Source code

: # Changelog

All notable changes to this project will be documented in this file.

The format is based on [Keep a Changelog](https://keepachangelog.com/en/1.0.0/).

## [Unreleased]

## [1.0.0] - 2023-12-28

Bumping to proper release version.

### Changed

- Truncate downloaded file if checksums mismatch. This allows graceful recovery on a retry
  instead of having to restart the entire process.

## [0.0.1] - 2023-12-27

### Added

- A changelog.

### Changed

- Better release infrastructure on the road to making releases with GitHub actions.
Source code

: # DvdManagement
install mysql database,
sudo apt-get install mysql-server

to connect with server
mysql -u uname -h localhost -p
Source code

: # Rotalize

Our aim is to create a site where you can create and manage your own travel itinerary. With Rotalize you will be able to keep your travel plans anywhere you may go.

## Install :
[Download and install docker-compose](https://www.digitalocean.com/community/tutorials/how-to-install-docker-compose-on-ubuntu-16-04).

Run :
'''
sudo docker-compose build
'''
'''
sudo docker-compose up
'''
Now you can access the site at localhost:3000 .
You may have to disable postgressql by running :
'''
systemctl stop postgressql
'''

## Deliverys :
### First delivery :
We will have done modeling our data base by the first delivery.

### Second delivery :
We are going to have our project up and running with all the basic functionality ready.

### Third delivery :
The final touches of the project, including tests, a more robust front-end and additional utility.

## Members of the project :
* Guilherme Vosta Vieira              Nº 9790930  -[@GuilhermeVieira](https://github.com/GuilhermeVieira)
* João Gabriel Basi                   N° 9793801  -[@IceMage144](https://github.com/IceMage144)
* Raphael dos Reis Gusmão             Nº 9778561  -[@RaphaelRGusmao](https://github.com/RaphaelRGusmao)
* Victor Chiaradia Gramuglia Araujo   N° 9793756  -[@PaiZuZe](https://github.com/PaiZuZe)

• • • • • • •

### Aim of the task:
Transcribe the listing above verbatim.

### Output of the task:
Source code

: # Changelog

All notable changes to this project will be documented in this file.

The format is based on [Keep a Changelog](https://keepachangelog.com/en/1.0.0/).

## [Unreleased]

## [1.0.0] - 2023-12-28

Bumping to proper release version.

### Changed

- Truncate downloaded file if checksums mismatch. This allows graceful recovery on a retry
  instead of having to restart the entire process.

## [0.0.1] - 2023-12-27

### Added

- A changelog.

### Changed

- Better release infrastructure on the road to making releases with GitHub actions.
Source code

: # DvdManagement
install mysql database,
sudo apt-get install mysql-server

to connect with server
mysql -u uname -h localhost -p
Source code

: # Rotalize

Our aim is to create a site where you can create and manage your own travel itinerary. With Rotalize you will be able to keep your travel plans anywhere you may go.

## Install :
[Download and install docker-compose](https://www.digitalocean.com/community/tutorials/how-to-install-docker-compose-on-ubuntu-16-04).

Run :
'''
sudo docker-compose build
'''
'''
sudo docker-compose up
'''
Now you can access the site at localhost:3000 .
You may have to disable postgressql by running :
'''
systemctl stop postgressql
'''

## Deliverys :
### First delivery :
We will have done modeling our data base by the first delivery.

### Second delivery :
We are going to have our project up and running with all the basic functionality ready.

### Third delivery :
The final touches of the project, including tests, a more robust front-end and additional utility.

## Members of the project :
* Guilherme Vosta Vieira              Nº 9790930  -[@GuilhermeVieira](https://github.com/GuilhermeVieira)
* João Gabriel Basi                   N° 9793801  -[@IceMage144](https://github.com/IceMage144)
* Raphael dos Reis Gusmão             Nº 9778561  -[@RaphaelRGusmao](https://github.com/RaphaelRGusmao)
* Victor Chiaradia Gramuglia Araujo   N° 9793756  -[@PaiZuZe](https://github.com/PaiZuZe)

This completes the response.